The steaks came out of the fridge to come up to temperature a bit. I oiled them down and, once they were fully relaxed, hit them with salt and the spice rub on one side. Not that they needed much in the way of de-stressing, because they were some prime pieces of meat.

Seriously, they were actually prime. As Citarella well knows, bluehairs demand the highest quality marbling in their beef.

formaggio

Since I knew the steaks would only take a few minutes, I decided to fuck up make the cheese sauce before starting them, so everything would be at the ready.

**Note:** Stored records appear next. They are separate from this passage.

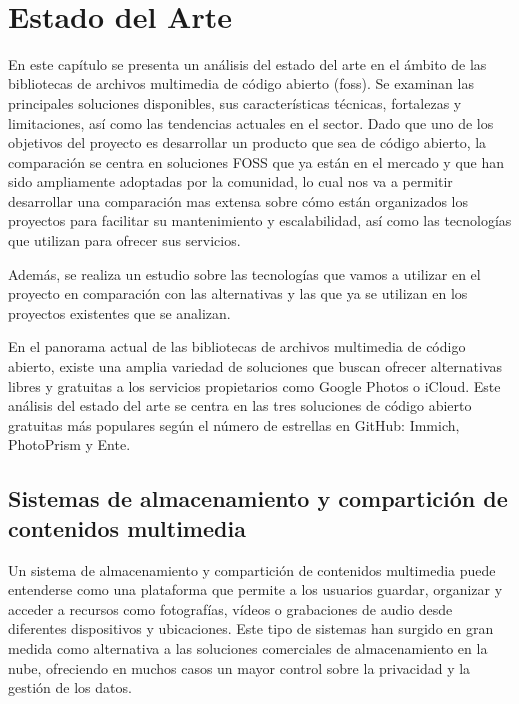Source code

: \newpage
~
\newpage
\chapter{Estado del Arte}
\label{ch:estado_del_arte}

En este capítulo se presenta un análisis del estado del arte en el ámbito de las bibliotecas de archivos multimedia de código abierto (\acrfull{foss}).
Se examinan las principales soluciones disponibles, sus características técnicas, fortalezas y limitaciones, así como las tendencias actuales en el sector.
Dado que uno de los objetivos del proyecto es desarrollar un producto que sea de código abierto, la comparación se centra en soluciones FOSS que ya están en el mercado y que han sido ampliamente adoptadas por la comunidad, lo cual nos va a permitir desarrollar una comparación mas extensa sobre cómo están organizados los proyectos para facilitar su mantenimiento y escalabilidad, así como las tecnologías que utilizan para ofrecer sus servicios.

Además, se realiza un estudio sobre las tecnologías que vamos a utilizar en el proyecto en comparación con las alternativas y las que ya se utilizan en los proyectos existentes que se analizan.

En el panorama actual de las bibliotecas de archivos multimedia de código abierto, existe una amplia variedad de soluciones que buscan ofrecer alternativas libres y gratuitas a los servicios propietarios como Google Photos o iCloud. Este análisis del estado del arte se centra en las tres soluciones de código abierto gratuitas más populares según el número de estrellas en GitHub: Immich, PhotoPrism y Ente.

\section{Sistemas de almacenamiento y compartición de contenidos multimedia}

Un sistema de almacenamiento y compartición de contenidos multimedia puede entenderse como una plataforma que permite a los usuarios guardar, organizar y acceder a recursos como fotografías, vídeos o grabaciones de audio desde diferentes dispositivos y ubicaciones. Este tipo de sistemas han surgido en gran medida como alternativa a las soluciones comerciales de almacenamiento en la nube, ofreciendo en muchos casos un mayor control sobre la privacidad y la gestión de los datos.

It’s pretty classic, you know the drill – butter, flour, whisk whisk whisk. Warm milk, whisk whisk whisk.  Grated cheese, whisk whisk whisk. Taste and season. Whisk some more, just for good measure.

Somewhere amidst all the whisking, my sauce turned out totally grainy. Edible – tasty, even – but grainy. I’ve been having the same problem lately when I make mac n’ cheese. The internet tells me that I’m adding the cheese into a too-hot bechamel. I typically believe everything I read on the internet, so I’ll be less hasty the next time out.

yum

Once the onions were done, I put my trusty cast-iron skillet on high heat to prepare for the meat. When the oil started barely smoking, I added the steaks spice-side down. Then, because I knew they would take a few minutes to get a good sear and because I was fading fast, I sat down on the couch for a few rousing rounds of Wurdle. $1.99 well spent.

While I discovered that Wurdle does not accept “poontang” as a legitimate word, the steaks were smoking out the entire apartment. They were also releasing a great deal of fat, as I learned when I went to flip them and spattered hot fat all over my midsection. I think t-shirts from Old Navy actually conduct the grease more effectively to the skin, if the blistering splotch on my torso is any indication.

dinner

Luckily, all’s well that ends well for the rusty, out of practice food blogger. The steaks came out a perfect medium rare despite my best efforts to calcify them. The sauce, while still grainy, was wonderfully sharp, and I never met a caramelized onion I didn’t like.

Of course, while dealing with the components of dinner and tending to my wounds, I completely forgot to prepare any kind of vegetal matter. But still, not too shabby for a first outing.

And now, I take to my fainting couch and await the good doctor who will bleed out all my peccant humours.

PS: Hey have you entered the TNS fourth anniversary giveaway yet? You should!

PPS: I actually love old people. They tell great stories, and they always have mints.